Противный писк доводит до зубовного скрежета. Горло саднит, что то мешает сжать зубы. Что со мной произошло, и где я? Глаза открываю с трудом и тут же слепну от яркой белизны. Мерзкий звук становится каким-то уж совсем одуряющим. Если это рай, то он совсем не предел мечтаний. Он воняет лекарствами, дезинфектантом и… Чем-то таким притягательно сладким, до одури знакомым. Поворачиваю голову с трудом.
Ангел спит, скукожившись в неудобном кресле. Маленький ангел в медицинском костюме, дурацкой шапочке и стетоскопом перекинутым через тонкую белоснежную шею. Если это сон, то он не такой уж и дурной.

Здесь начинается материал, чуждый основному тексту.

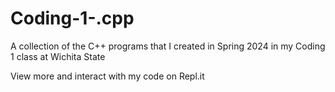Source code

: # Coding-1-.cpp
A collection of the C++ programs that I created in Spring 2024 in my Coding 1 class at Wichita State

View more and interact with my code on Repl.it[](https://replit.com/@aalanisallens)
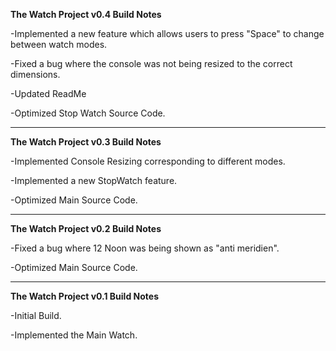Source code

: **The Watch Project v0.4 Build Notes**

-Implemented a new feature which allows users to press "Space" to change between watch modes.

-Fixed a bug where the console was not being resized to the correct dimensions.

-Updated ReadMe

-Optimized Stop Watch Source Code.

---

**The Watch Project v0.3 Build Notes**

-Implemented Console Resizing corresponding to different modes.

-Implemented a new StopWatch feature.

-Optimized Main Source Code.

---

**The Watch Project v0.2 Build Notes**

-Fixed a bug where 12 Noon was being shown as "anti meridien".

-Optimized Main Source Code.

---

**The Watch Project v0.1 Build Notes**

-Initial Build.

-Implemented the Main Watch.
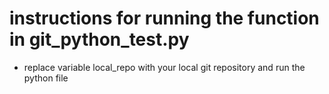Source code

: # instructions for running the function in git_python_test.py
- replace variable local_repo with your local git repository and run the python file
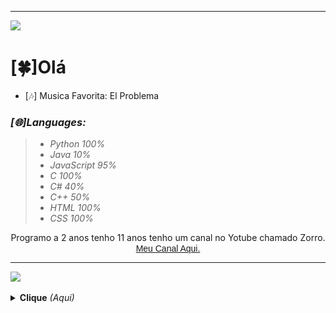 <hr />
<p>
  <img src= "https://camo.githubusercontent.com/71b837571c48af3aa60a73dbc9d5936aa359d78efbfa8a6743cbbbc16b80ef4d/68747470733a2f2f63646e2e646973636f72646170702e636f6d2f6174746163686d656e74732f3830353930323039333930363630383138362f3830353931333937323533353539303932322f74656e6f722e676966"/>
</p>

<h1>[🍀]Olá</h1>

- [🎶] Musica Favorita: El Problema

<h3><em>[🌐]Languages:</em></h3>
<blockquote>
  <ul>
    <li><em>Python 100%</em></li>
    <li><em>Java 10%</em></li>
    <li><em>JavaScript 95%</em></li>
    <li><em>C 100%</em></li>
    <li><em>C# 40%</em></li>
    <li><em>C++ 50%</em></li>
    <li><em>HTML 100%</em></li>
    <li><em>CSS 100%</em></li>
  </ul>
</blockquote>

<p align="center">
  Programo a 2 anos tenho 11 anos tenho um canal no Yotube chamado Zorro.
  <a style="font-family: sans-serif" href="https://youtube.com/channel/UCTRSuQ_j0qwRKxI9mMioeyg">Meu Canal Aqui.</a>
</p>
<hr>
<p>
  <img src= "https://camo.githubusercontent.com/71b837571c48af3aa60a73dbc9d5936aa359d78efbfa8a6743cbbbc16b80ef4d/68747470733a2f2f63646e2e646973636f72646170702e636f6d2f6174746163686d656e74732f3830353930323039333930363630383138362f3830353931333937323533353539303932322f74656e6f722e676966"/>
</p>

<details>
  <summary> <b>Clique</b> <i>(Aqui)</i> </summary>
  <br>
  <img src="20211014_102429.png" width="230px" />
<hr />

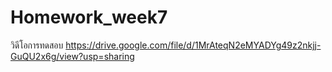 # Homework_week7

วิดีโอการทดสอบ https://drive.google.com/file/d/1MrAteqN2eMYADYg49z2nkjj-GuQU2x6g/view?usp=sharing
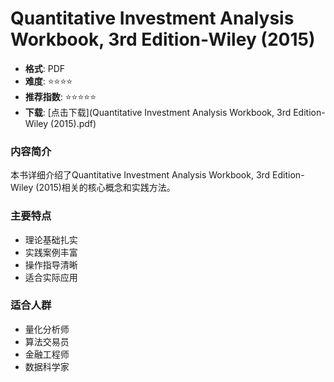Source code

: # Quantitative Investment Analysis Workbook, 3rd Edition-Wiley (2015)

- **格式**: PDF
- **难度**: ⭐⭐⭐⭐
- **推荐指数**: ⭐⭐⭐⭐⭐
- **下载**: [点击下载](Quantitative Investment Analysis Workbook, 3rd Edition-Wiley (2015).pdf)

### 内容简介

本书详细介绍了Quantitative Investment Analysis Workbook, 3rd Edition-Wiley (2015)相关的核心概念和实践方法。

### 主要特点

- 理论基础扎实
- 实践案例丰富
- 操作指导清晰
- 适合实际应用

### 适合人群

- 量化分析师
- 算法交易员
- 金融工程师
- 数据科学家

– Эй, – пытаюсь сказать я но что-то мешает. Что-то мерзкое, воткнутое мне в глотку. Писк теперь нескончаемый, вызывающий у меня оскомину, кажется что сейчас лопнут перепонки.
Ангел открывает глазща свои невозможные. Ангел или ведьма? Противная очкастая вредина, от которой я пытался унести ноги.
– Милосский, – выдыхает Ведьмера, вскакивая со своего места. Злая фурия, мечет молнии своими глазищами. – Ну и гад ты. Три дня был в коме. Три, сука, дня. Я тебе не сиделка, я врач между прочим. И Ванька… Скот ты, Мотя. Из-за тебя мы не успели подать заявление в ЗАГС. Что я вообще тут делала? Ты снова рушишь мне планы и жизнь. Вот немного очухаешься и я клянусь, я тебе вырву…
– Уыыыы, – выдыхаю я. Вот ведь блядство, не могу и слова сказать. И эта ведьма, кажется, наслаждается моей немощностью. Какое заявление? Она что дура совсем? Дергаюсь на кровати, бешено вращая глазами. Мерзкая трубка в горле, мешает мне сказать этой чертовке, что она круглая идиотина.
– Я пришлю твоего врача. И не надо мне тутприпадки изодражать. Не верю. А что ты думал? Что я буду как Ярославна на стене по тебе волосы рвать? Хер тебе, Милосский. А еще у меня скоро бкдет ребенок.
Ыыыыыы, – пытаюсь рычать, но выходит жалко и поззорно.
А ты, иди на хер, понял? Даже уехать не смог нормально. Не смог, гад такой. Я три дня… Да пошел ты… – снова превращается в колючку Венера. Очки нацепляет на нос, снова скрывается от меня за толстыми стеклами. Черт, три дня. Три гребаных дня я потерял валяясь чуркой в этой богадельне. И эта фурия, что она тут делала? Уж не переживала же за меня? Я же придурок и гад, а она вся из себя добродетельная клуша. Ребенок, у нее ребенок будет. Блядь, лучше бы я уделался насмерть что ли, чтобы не видеть и не жить в таком абсурде. Ведьма, проклятая ведьма. Которая мне… Нужна, как воздух. Дверь хлопает так громко, что кажется рядом взорвалась мина. Или это рухнула стена, которую я выстраивал долгие годы. Стена, помогающая моей душе быть каменной и никого не любить, оказалась хлипкой.